BEGIN Listed entries

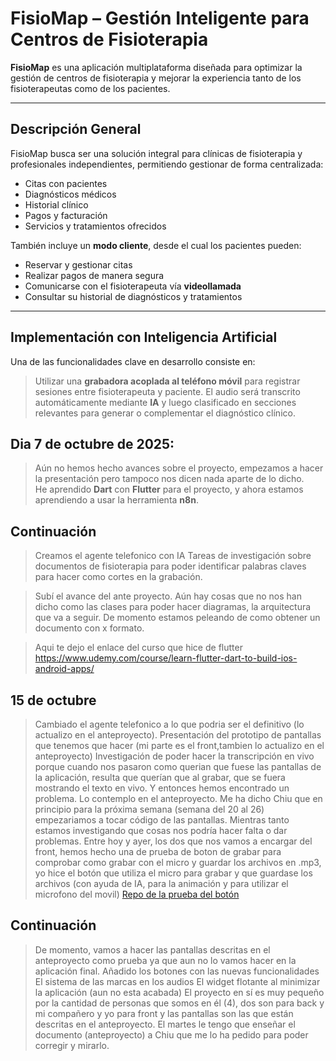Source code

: # FisioMap – Gestión Inteligente para Centros de Fisioterapia

**FisioMap** es una aplicación multiplataforma diseñada para optimizar la gestión de centros de fisioterapia y mejorar la experiencia tanto de los fisioterapeutas como de los pacientes.

---

## Descripción General

FisioMap busca ser una solución integral para clínicas de fisioterapia y profesionales independientes, permitiendo gestionar de forma centralizada:

- Citas con pacientes
- Diagnósticos médicos
- Historial clínico
- Pagos y facturación
- Servicios y tratamientos ofrecidos

También incluye un **modo cliente**, desde el cual los pacientes pueden:

- Reservar y gestionar citas
- Realizar pagos de manera segura
- Comunicarse con el fisioterapeuta vía **videollamada**
- Consultar su historial de diagnósticos y tratamientos

---

## Implementación con Inteligencia Artificial

Una de las funcionalidades clave en desarrollo consiste en:

> Utilizar una **grabadora acoplada al teléfono móvil** para registrar sesiones entre fisioterapeuta y paciente. El audio será transcrito automáticamente mediante **IA** y luego clasificado en secciones relevantes para generar o complementar el diagnóstico clínico.


## Dia 7 de octubre de 2025:

> Aún no hemos hecho avances sobre el proyecto, empezamos a hacer la presentación pero tampoco nos dicen nada aparte de lo dicho.  
He aprendido **Dart** con **Flutter** para el proyecto, y ahora estamos aprendiendo a usar la herramienta **n8n**.

## Continuación
> Creamos el agente telefonico con IA 
> Tareas de investigación sobre documentos de fisioterapia para poder identificar palabras claves para hacer como cortes en la grabación.

> Subí el avance del ante proyecto. Aún hay cosas que no nos han dicho como las clases para poder hacer diagramas, la arquitectura que va a seguir. De momento estamos peleando de como obtener un documento con x formato. 

> Aqui te dejo el enlace del curso que hice de flutter 
> https://www.udemy.com/course/learn-flutter-dart-to-build-ios-android-apps/

## 15 de octubre
> Cambiado el agente telefonico a lo que podria ser el definitivo (lo actualizo en el anteproyecto).
> Presentación del prototipo de pantallas que tenemos que hacer (mi parte es el front,tambien lo actualizo en el anteproyecto)
> Investigación de poder hacer la transcripción en vivo porque cuando nos pasaron como querian que fuese las pantallas de la aplicación, resulta que querían que al grabar, que se fuera mostrando el texto en vivo. Y entonces hemos encontrado un problema. Lo contemplo en el anteproyecto. Me ha dicho Chiu que en principio para la próxima semana (semana del 20 al 26) empezariamos a tocar código de las pantallas. Mientras tanto estamos investigando que cosas nos podría hacer falta o dar problemas.
> Entre hoy y ayer, los dos que nos vamos a encargar del front, hemos hecho una de prueba de boton de grabar para comprobar como grabar con el micro y guardar los archivos en .mp3, yo hice el botón que utiliza el micro para grabar y que guardase los archivos (con ayuda de IA, para la animación y para utilizar el microfono del movil)
[Repo de la prueba del botón](https://github.com/a-fernandez21/prueba_boton_grabar)

## Continuación 

> De momento, vamos a hacer las pantallas descritas en el anteproyecto como prueba ya que aun no lo vamos hacer en la aplicación final.
> Añadido los botones con las nuevas funcionalidades
> El sistema de las marcas en los audios
> El widget flotante al minimizar la aplicación (aun no esta acabada)
> El proyecto en sí es muy pequeño por la cantidad de personas que somos en él (4), dos son para back y mi compañero y yo para front y las pantallas son las que están descritas en el anteproyecto. El martes le tengo que enseñar el documento (anteproyecto) a Chiu que me lo ha pedido para poder corregir y mirarlo. 

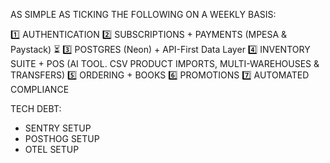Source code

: AS SIMPLE AS TICKING THE FOLLOWING ON A WEEKLY BASIS:

1️⃣ AUTHENTICATION 
2️⃣ SUBSCRIPTIONS + PAYMENTS (MPESA & Paystack) ⏳
3️⃣ POSTGRES (Neon) + API-First Data Layer
4️⃣ INVENTORY SUITE + POS (AI TOOL. CSV PRODUCT IMPORTS, MULTI-WAREHOUSES & TRANSFERS)
5️⃣ ORDERING + BOOKS
6️⃣ PROMOTIONS
7️⃣ AUTOMATED COMPLIANCE

TECH DEBT:
- SENTRY SETUP
- POSTHOG SETUP
- OTEL SETUP

<!--
REST OF THE TIME SPENT IMPROVING WEBHOOKS. COZ BRUTAL TRUTH IS, THEY WILL FAIL IN PRODUCTION NO MATTER WHAT, AND MESSAGES WILL ARRIVE OUT OF ORDER AT TIMES/NET ISSUES.


What I would implement:

1. Extract error handling to utilities:
const safelyUpdateInventory = withErrorHandling(
  updateInventoryQuantity,
  'INVENTORY_UPDATE_FAILED'
);

2. Use result types instead of try/catch everywhere:
const result = await updateStock(params);
if (result.success) {
  // happy path
} else {
  logger.warn(result.error);
}

Centralize webhook processing with middleware:
const processWebhook = pipeline([
  validatePayload,
  updateMeiliSearch,
  decrementInventory,
  recordTransaction,
  createAuditLog
]);

MONITORING BULLMQ
-->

END Listed entries

**Exercise aim**
All of the data gets printed again exactly; the pictures do not.

**Output for this task**
Source code

: # FisioMap – Gestión Inteligente para Centros de Fisioterapia

**FisioMap** es una aplicación multiplataforma diseñada para optimizar la gestión de centros de fisioterapia y mejorar la experiencia tanto de los fisioterapeutas como de los pacientes.

---

## Descripción General

FisioMap busca ser una solución integral para clínicas de fisioterapia y profesionales independientes, permitiendo gestionar de forma centralizada:

- Citas con pacientes
- Diagnósticos médicos
- Historial clínico
- Pagos y facturación
- Servicios y tratamientos ofrecidos

También incluye un **modo cliente**, desde el cual los pacientes pueden:

- Reservar y gestionar citas
- Realizar pagos de manera segura
- Comunicarse con el fisioterapeuta vía **videollamada**
- Consultar su historial de diagnósticos y tratamientos

---

## Implementación con Inteligencia Artificial

Una de las funcionalidades clave en desarrollo consiste en:

> Utilizar una **grabadora acoplada al teléfono móvil** para registrar sesiones entre fisioterapeuta y paciente. El audio será transcrito automáticamente mediante **IA** y luego clasificado en secciones relevantes para generar o complementar el diagnóstico clínico.


## Dia 7 de octubre de 2025:

> Aún no hemos hecho avances sobre el proyecto, empezamos a hacer la presentación pero tampoco nos dicen nada aparte de lo dicho.  
He aprendido **Dart** con **Flutter** para el proyecto, y ahora estamos aprendiendo a usar la herramienta **n8n**.

## Continuación
> Creamos el agente telefonico con IA 
> Tareas de investigación sobre documentos de fisioterapia para poder identificar palabras claves para hacer como cortes en la grabación.

> Subí el avance del ante proyecto. Aún hay cosas que no nos han dicho como las clases para poder hacer diagramas, la arquitectura que va a seguir. De momento estamos peleando de como obtener un documento con x formato. 

> Aqui te dejo el enlace del curso que hice de flutter 
> https://www.udemy.com/course/learn-flutter-dart-to-build-ios-android-apps/

## 15 de octubre
> Cambiado el agente telefonico a lo que podria ser el definitivo (lo actualizo en el anteproyecto).
> Presentación del prototipo de pantallas que tenemos que hacer (mi parte es el front,tambien lo actualizo en el anteproyecto)
> Investigación de poder hacer la transcripción en vivo porque cuando nos pasaron como querian que fuese las pantallas de la aplicación, resulta que querían que al grabar, que se fuera mostrando el texto en vivo. Y entonces hemos encontrado un problema. Lo contemplo en el anteproyecto. Me ha dicho Chiu que en principio para la próxima semana (semana del 20 al 26) empezariamos a tocar código de las pantallas. Mientras tanto estamos investigando que cosas nos podría hacer falta o dar problemas.
> Entre hoy y ayer, los dos que nos vamos a encargar del front, hemos hecho una de prueba de boton de grabar para comprobar como grabar con el micro y guardar los archivos en .mp3, yo hice el botón que utiliza el micro para grabar y que guardase los archivos (con ayuda de IA, para la animación y para utilizar el microfono del movil)
[Repo de la prueba del botón](https://github.com/a-fernandez21/prueba_boton_grabar)

## Continuación 

> De momento, vamos a hacer las pantallas descritas en el anteproyecto como prueba ya que aun no lo vamos hacer en la aplicación final.
> Añadido los botones con las nuevas funcionalidades
> El sistema de las marcas en los audios
> El widget flotante al minimizar la aplicación (aun no esta acabada)
> El proyecto en sí es muy pequeño por la cantidad de personas que somos en él (4), dos son para back y mi compañero y yo para front y las pantallas son las que están descritas en el anteproyecto. El martes le tengo que enseñar el documento (anteproyecto) a Chiu que me lo ha pedido para poder corregir y mirarlo. 

Source code

: AS SIMPLE AS TICKING THE FOLLOWING ON A WEEKLY BASIS:

1️⃣ AUTHENTICATION 
2️⃣ SUBSCRIPTIONS + PAYMENTS (MPESA & Paystack) ⏳
3️⃣ POSTGRES (Neon) + API-First Data Layer
4️⃣ INVENTORY SUITE + POS (AI TOOL. CSV PRODUCT IMPORTS, MULTI-WAREHOUSES & TRANSFERS)
5️⃣ ORDERING + BOOKS
6️⃣ PROMOTIONS
7️⃣ AUTOMATED COMPLIANCE

TECH DEBT:
- SENTRY SETUP
- POSTHOG SETUP
- OTEL SETUP

<!--
REST OF THE TIME SPENT IMPROVING WEBHOOKS. COZ BRUTAL TRUTH IS, THEY WILL FAIL IN PRODUCTION NO MATTER WHAT, AND MESSAGES WILL ARRIVE OUT OF ORDER AT TIMES/NET ISSUES.


What I would implement:

1. Extract error handling to utilities:
const safelyUpdateInventory = withErrorHandling(
  updateInventoryQuantity,
  'INVENTORY_UPDATE_FAILED'
);

2. Use result types instead of try/catch everywhere:
const result = await updateStock(params);
if (result.success) {
  // happy path
} else {
  logger.warn(result.error);
}

Centralize webhook processing with middleware:
const processWebhook = pipeline([
  validatePayload,
  updateMeiliSearch,
  decrementInventory,
  recordTransaction,
  createAuditLog
]);

MONITORING BULLMQ
-->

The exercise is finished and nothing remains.